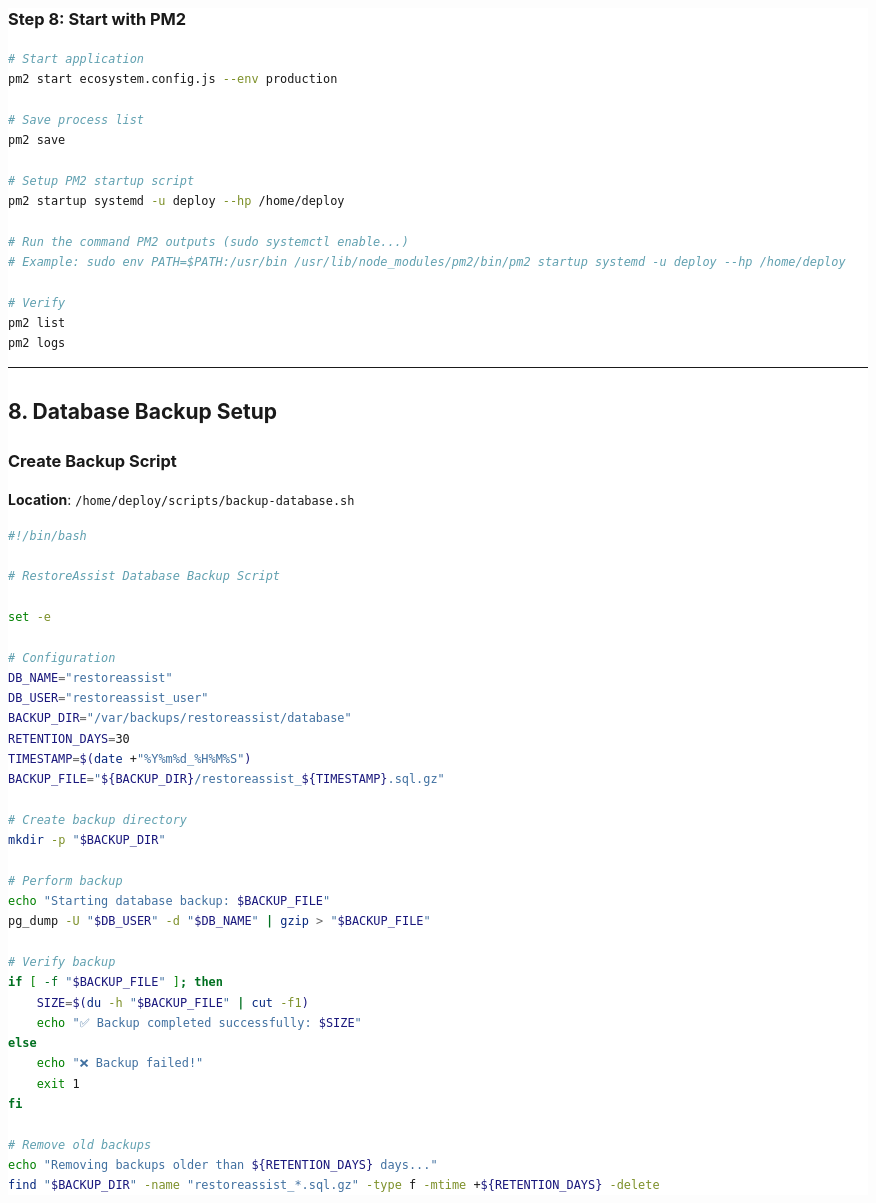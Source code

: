 ### Step 8: Start with PM2

```bash
# Start application
pm2 start ecosystem.config.js --env production

# Save process list
pm2 save

# Setup PM2 startup script
pm2 startup systemd -u deploy --hp /home/deploy

# Run the command PM2 outputs (sudo systemctl enable...)
# Example: sudo env PATH=$PATH:/usr/bin /usr/lib/node_modules/pm2/bin/pm2 startup systemd -u deploy --hp /home/deploy

# Verify
pm2 list
pm2 logs
```

---

## 8. Database Backup Setup

### Create Backup Script

**Location**: `/home/deploy/scripts/backup-database.sh`

```bash
#!/bin/bash

# RestoreAssist Database Backup Script

set -e

# Configuration
DB_NAME="restoreassist"
DB_USER="restoreassist_user"
BACKUP_DIR="/var/backups/restoreassist/database"
RETENTION_DAYS=30
TIMESTAMP=$(date +"%Y%m%d_%H%M%S")
BACKUP_FILE="${BACKUP_DIR}/restoreassist_${TIMESTAMP}.sql.gz"

# Create backup directory
mkdir -p "$BACKUP_DIR"

# Perform backup
echo "Starting database backup: $BACKUP_FILE"
pg_dump -U "$DB_USER" -d "$DB_NAME" | gzip > "$BACKUP_FILE"

# Verify backup
if [ -f "$BACKUP_FILE" ]; then
    SIZE=$(du -h "$BACKUP_FILE" | cut -f1)
    echo "✅ Backup completed successfully: $SIZE"
else
    echo "❌ Backup failed!"
    exit 1
fi

# Remove old backups
echo "Removing backups older than ${RETENTION_DAYS} days..."
find "$BACKUP_DIR" -name "restoreassist_*.sql.gz" -type f -mtime +${RETENTION_DAYS} -delete

```
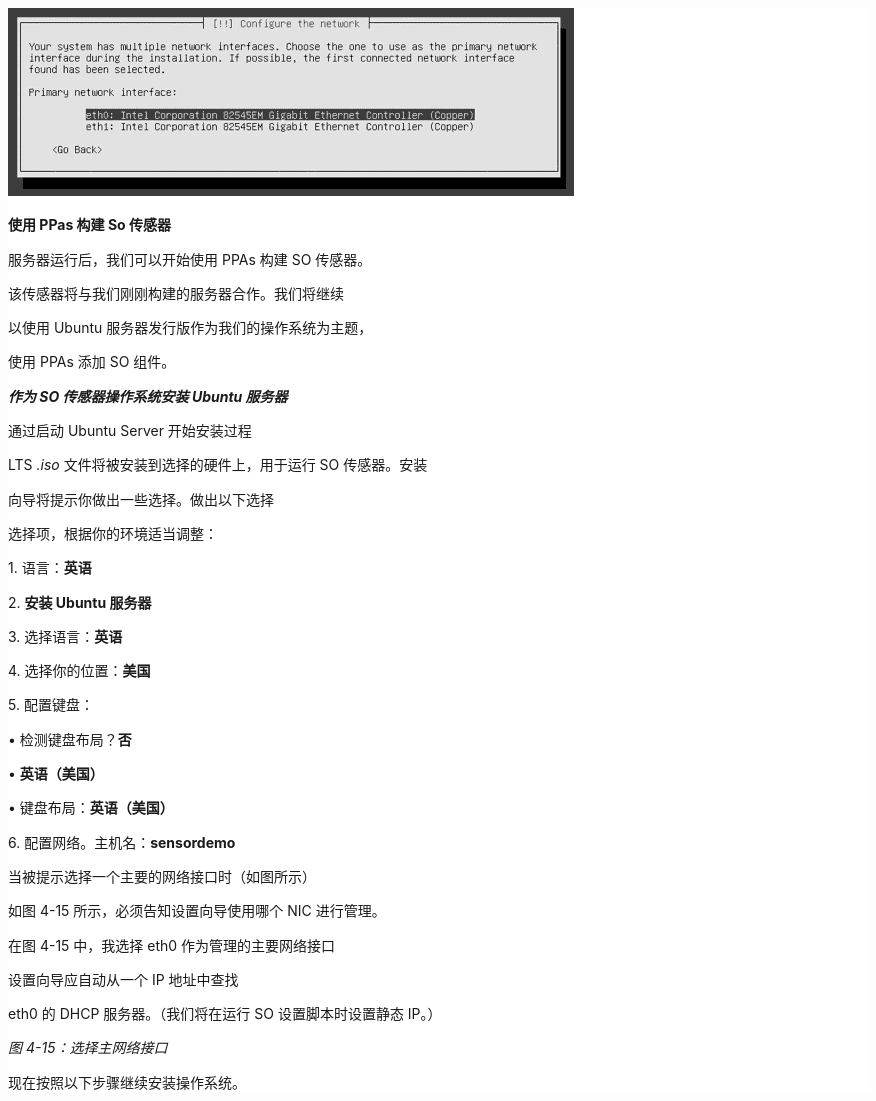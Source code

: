 ![图片 63](img/index-126_1.png)

**使用 PPas 构建 So 传感器**

服务器运行后，我们可以开始使用 PPAs 构建 SO 传感器。

该传感器将与我们刚刚构建的服务器合作。我们将继续

以使用 Ubuntu 服务器发行版作为我们的操作系统为主题，

使用 PPAs 添加 SO 组件。

***作为 SO 传感器操作系统安装 Ubuntu 服务器***

通过启动 Ubuntu Server 开始安装过程

LTS *.iso* 文件将被安装到选择的硬件上，用于运行 SO 传感器。安装

向导将提示你做出一些选择。做出以下选择

选择项，根据你的环境适当调整：

1\. 语言：**英语**

2\. **安装 Ubuntu 服务器**

3\. 选择语言：**英语**

4\. 选择你的位置：**美国**

5\. 配置键盘：

• 检测键盘布局？**否**

• **英语（美国）**

• 键盘布局：**英语（美国）**

6\. 配置网络。主机名：**sensordemo**

当被提示选择一个主要的网络接口时（如图所示）

如图 4-15 所示，必须告知设置向导使用哪个 NIC 进行管理。

在图 4-15 中，我选择 eth0 作为管理的主要网络接口

设置向导应自动从一个 IP 地址中查找

eth0 的 DHCP 服务器。（我们将在运行 SO 设置脚本时设置静态 IP。）

*图 4-15：选择主网络接口*

现在按照以下步骤继续安装操作系统。
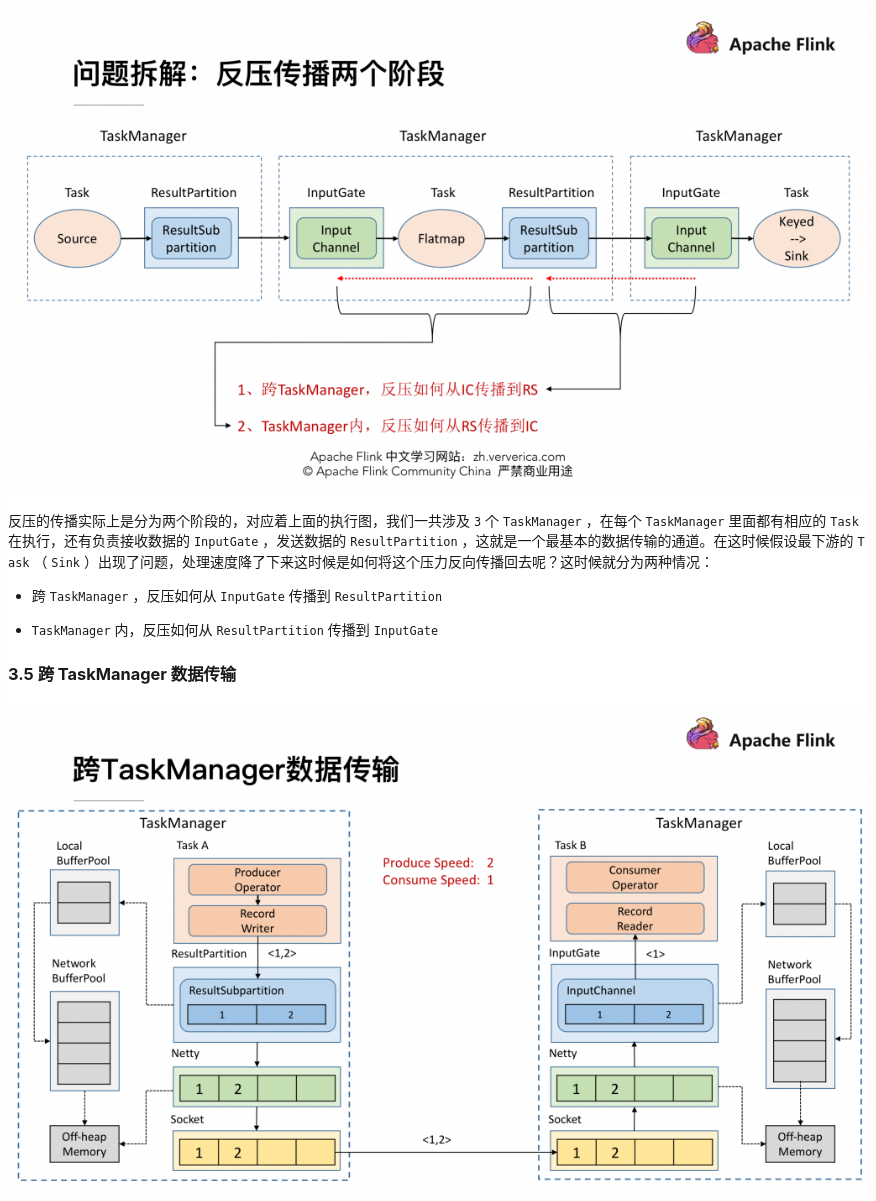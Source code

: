 ![](../../../assets/images/Flink/Flink进阶教程/ApacheFlink进阶教程（7）：网络流控及反压剖析_image_20.png)

反压的传播实际上是分为两个阶段的，对应着上面的执行图，我们一共涉及 `3` 个 `TaskManager` ，在每个 `TaskManager` 里面都有相应的 `Task` 在执行，还有负责接收数据的 `InputGate` ，发送数据的 `ResultPartition` ，这就是一个最基本的数据传输的通道。在这时候假设最下游的 `Task` （ `Sink` ）出现了问题，处理速度降了下来这时候是如何将这个压力反向传播回去呢？这时候就分为两种情况：

* 跨 `TaskManager` ，反压如何从 `InputGate` 传播到 `ResultPartition`

* `TaskManager` 内，反压如何从 `ResultPartition` 传播到 `InputGate`

### 3.5 跨 TaskManager 数据传输

![](../../../assets/images/Flink/Flink进阶教程/ApacheFlink进阶教程（7）：网络流控及反压剖析_image_21.png)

===

▶ **What you have to do**:
Some lines contain the word "ApacheFlink进阶教程". Pull each one out of the listing.

▶ **Reply**:
: ![](../../../assets/images/Flink/Flink进阶教程/ApacheFlink进阶教程（7）：网络流控及反压剖析_image_20.png)
![](../../../assets/images/Flink/Flink进阶教程/ApacheFlink进阶教程（7）：网络流控及反压剖析_image_21.png)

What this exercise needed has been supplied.